The fateful night which had witnessed the end of Dasaratha's grief, remorse and his very life, ended. A new dawn brought with it the usual early morning visitors to the palace. There came the ministers, bards, musicians and others, all singing praise of the king. The king's attendants busied themselves with golden pitchers filled with aromatic waters for the royal ablutions, while beautiful women saw to the procurement of unguents, oils, mirrors and combs. The Sun rose higher and the king still slumbered. The ladies in attendance grew anxious and approached the couch but the king did not move, nor did he seem to breathe. Fearing for his life they shook like reeds caught in the river currents and a closer look revealed that their worst fears had come true. The palace was soon to find out a mighty king, who had ruled Ayodhya gloriously had passed on. Noble and renowned as an embodiment of Kshatriya dharma, Dasaratha had at last succumbed to the accusations of Lakshmana, to the silent tears of Sita and to the greatest blow of his life, his separation from Rama. The air of doom that had hung over Ayodhya seemed to have descended, to claim the life of its king. Dasaratha's last breath escaped his body on that fateful night never to return. For Kausalya and Sumitra their hour of waking had come and gone, but they slept deeply.
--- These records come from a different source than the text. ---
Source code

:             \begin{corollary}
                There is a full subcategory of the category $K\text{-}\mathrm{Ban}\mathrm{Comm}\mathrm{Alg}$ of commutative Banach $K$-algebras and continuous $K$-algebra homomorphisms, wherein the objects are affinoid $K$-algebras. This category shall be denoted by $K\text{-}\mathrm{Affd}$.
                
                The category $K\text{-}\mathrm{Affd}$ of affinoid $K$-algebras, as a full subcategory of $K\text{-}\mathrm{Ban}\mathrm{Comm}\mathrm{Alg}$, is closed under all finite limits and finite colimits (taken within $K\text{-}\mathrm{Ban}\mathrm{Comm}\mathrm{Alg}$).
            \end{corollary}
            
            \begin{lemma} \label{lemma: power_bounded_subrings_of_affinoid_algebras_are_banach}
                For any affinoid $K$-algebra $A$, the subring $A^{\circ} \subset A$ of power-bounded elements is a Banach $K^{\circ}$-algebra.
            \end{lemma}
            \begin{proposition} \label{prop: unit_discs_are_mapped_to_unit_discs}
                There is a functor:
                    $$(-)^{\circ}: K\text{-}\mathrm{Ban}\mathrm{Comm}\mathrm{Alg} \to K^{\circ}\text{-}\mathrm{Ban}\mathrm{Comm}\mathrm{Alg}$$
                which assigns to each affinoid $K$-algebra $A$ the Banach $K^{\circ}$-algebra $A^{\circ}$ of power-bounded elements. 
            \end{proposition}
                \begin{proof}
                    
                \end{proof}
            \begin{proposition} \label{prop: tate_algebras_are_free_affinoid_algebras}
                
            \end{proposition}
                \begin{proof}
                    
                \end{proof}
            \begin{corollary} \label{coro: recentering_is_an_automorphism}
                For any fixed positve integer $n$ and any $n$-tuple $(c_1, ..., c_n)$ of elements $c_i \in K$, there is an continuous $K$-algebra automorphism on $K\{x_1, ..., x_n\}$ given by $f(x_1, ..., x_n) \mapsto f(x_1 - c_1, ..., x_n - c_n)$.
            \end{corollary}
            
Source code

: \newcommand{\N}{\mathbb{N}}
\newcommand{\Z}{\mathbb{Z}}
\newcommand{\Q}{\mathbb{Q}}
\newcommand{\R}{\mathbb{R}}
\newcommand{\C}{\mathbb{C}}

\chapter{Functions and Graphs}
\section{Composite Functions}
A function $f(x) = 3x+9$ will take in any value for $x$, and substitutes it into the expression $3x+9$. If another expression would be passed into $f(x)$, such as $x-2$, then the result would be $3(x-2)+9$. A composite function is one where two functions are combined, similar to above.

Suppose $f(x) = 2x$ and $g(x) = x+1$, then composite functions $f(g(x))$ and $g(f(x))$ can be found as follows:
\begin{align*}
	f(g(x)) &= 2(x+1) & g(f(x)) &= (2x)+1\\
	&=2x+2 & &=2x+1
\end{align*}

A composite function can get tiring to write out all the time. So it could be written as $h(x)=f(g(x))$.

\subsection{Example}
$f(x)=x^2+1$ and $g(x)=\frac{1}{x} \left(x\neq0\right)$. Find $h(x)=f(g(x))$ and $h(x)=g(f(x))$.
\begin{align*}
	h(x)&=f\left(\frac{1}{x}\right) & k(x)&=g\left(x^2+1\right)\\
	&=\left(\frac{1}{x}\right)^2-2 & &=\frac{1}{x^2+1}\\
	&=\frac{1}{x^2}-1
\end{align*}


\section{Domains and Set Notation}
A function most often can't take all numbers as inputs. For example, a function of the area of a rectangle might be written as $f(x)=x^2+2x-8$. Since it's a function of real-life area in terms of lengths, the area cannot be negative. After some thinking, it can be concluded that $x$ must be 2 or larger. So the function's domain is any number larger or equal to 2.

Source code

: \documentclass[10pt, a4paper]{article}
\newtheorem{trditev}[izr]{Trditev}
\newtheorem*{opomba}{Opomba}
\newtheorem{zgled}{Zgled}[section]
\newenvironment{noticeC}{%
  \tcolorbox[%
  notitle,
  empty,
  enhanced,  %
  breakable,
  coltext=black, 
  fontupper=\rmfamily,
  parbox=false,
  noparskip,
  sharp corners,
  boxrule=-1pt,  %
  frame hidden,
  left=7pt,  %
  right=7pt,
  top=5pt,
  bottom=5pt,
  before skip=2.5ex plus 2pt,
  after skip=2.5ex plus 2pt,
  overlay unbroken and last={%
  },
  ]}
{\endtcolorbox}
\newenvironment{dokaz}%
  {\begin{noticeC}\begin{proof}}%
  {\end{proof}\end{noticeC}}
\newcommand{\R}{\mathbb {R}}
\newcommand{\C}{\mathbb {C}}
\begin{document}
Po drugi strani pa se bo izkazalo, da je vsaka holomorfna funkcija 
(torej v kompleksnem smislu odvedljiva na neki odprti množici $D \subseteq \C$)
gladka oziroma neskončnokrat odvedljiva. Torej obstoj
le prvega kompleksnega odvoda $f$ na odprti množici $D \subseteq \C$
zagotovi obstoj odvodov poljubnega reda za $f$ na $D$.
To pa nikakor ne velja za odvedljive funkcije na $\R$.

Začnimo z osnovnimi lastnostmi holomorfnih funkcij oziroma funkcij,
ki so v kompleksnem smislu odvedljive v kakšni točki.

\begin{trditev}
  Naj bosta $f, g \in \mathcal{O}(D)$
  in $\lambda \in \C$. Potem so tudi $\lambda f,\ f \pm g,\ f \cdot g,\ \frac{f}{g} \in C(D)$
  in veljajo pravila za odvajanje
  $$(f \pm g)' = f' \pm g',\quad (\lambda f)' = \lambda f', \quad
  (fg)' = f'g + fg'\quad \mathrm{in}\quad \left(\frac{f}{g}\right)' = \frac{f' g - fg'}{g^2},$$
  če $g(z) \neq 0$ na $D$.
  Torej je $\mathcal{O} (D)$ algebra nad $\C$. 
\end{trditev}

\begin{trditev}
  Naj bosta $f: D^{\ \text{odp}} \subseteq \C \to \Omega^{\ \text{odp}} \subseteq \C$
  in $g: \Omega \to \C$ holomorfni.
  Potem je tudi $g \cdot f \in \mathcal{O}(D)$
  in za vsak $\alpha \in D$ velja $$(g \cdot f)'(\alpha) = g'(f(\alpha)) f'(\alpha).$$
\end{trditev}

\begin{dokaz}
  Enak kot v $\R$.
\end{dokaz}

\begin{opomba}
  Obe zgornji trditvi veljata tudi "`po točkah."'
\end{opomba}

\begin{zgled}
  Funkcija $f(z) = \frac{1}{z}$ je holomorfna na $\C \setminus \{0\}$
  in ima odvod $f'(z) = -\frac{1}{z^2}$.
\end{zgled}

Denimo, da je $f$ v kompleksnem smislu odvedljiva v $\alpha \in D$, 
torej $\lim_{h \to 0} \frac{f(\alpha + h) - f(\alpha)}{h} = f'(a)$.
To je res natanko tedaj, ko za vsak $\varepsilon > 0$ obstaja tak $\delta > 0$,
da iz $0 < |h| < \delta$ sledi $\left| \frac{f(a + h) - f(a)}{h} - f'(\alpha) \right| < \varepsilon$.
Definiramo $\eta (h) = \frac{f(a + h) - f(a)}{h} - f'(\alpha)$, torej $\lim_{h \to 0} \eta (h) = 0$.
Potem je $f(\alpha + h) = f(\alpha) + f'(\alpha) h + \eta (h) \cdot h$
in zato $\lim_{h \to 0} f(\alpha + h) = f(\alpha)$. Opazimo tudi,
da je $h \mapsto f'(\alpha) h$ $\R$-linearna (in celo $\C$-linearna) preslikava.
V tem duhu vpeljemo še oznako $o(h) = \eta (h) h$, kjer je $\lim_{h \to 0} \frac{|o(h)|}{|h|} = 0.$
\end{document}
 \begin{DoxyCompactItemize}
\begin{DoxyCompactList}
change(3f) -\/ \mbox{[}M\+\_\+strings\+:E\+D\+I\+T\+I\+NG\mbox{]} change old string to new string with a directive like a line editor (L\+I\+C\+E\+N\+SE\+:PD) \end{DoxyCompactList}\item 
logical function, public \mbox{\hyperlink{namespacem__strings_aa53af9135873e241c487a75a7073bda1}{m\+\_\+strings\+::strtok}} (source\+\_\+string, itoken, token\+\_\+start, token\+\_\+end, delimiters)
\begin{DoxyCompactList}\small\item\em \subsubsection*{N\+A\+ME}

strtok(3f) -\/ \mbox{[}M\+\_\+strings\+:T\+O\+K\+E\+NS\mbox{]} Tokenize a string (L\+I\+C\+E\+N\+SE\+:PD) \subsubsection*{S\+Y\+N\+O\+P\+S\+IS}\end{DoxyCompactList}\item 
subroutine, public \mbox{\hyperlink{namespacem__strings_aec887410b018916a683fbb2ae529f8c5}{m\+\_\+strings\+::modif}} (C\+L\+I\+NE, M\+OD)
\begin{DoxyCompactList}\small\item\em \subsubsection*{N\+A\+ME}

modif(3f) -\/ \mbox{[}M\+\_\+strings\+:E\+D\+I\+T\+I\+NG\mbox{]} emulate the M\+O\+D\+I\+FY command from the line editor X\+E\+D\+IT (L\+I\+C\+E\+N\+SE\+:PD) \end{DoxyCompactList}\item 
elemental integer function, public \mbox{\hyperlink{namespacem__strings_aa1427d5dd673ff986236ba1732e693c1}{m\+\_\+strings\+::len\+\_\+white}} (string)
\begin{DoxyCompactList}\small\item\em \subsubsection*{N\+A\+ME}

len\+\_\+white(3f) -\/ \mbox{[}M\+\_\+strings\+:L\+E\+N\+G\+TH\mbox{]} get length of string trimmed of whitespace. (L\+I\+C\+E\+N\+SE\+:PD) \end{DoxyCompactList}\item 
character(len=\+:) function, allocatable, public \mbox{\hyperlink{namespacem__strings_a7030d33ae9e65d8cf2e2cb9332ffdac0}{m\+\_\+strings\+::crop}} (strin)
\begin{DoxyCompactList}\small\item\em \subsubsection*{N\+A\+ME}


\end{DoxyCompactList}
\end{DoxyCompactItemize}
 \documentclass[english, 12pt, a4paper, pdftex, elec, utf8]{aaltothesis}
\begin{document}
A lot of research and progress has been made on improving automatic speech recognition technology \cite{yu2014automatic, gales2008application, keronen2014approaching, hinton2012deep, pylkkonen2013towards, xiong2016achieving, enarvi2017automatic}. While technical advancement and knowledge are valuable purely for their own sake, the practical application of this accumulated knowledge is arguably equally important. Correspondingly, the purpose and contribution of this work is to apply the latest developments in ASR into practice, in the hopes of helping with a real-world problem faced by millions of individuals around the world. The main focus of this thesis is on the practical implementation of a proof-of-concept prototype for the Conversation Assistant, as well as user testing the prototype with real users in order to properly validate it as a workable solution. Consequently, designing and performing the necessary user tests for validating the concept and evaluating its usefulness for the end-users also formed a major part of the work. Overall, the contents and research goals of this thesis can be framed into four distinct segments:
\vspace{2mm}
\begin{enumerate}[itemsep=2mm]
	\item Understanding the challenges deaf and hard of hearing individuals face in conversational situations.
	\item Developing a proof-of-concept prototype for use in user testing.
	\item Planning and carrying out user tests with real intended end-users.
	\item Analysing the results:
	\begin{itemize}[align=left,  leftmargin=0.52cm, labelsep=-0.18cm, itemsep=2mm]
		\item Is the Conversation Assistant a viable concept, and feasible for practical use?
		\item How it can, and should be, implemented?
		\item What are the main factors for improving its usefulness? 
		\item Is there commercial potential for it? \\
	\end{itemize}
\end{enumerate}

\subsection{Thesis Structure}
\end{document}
Exhausted with grief, their tear-stained faces were dull, as was Dasaratha's in death. The queens awoke to the terrible wailing of the women of the palace. Realizing that Dasaratha was no more all the queens, overcome with grief, fell in a faint mourning the loss of their protector. The air was soon filled with distressing sounds as the attendants, voiced their anguish weeping inconsolably.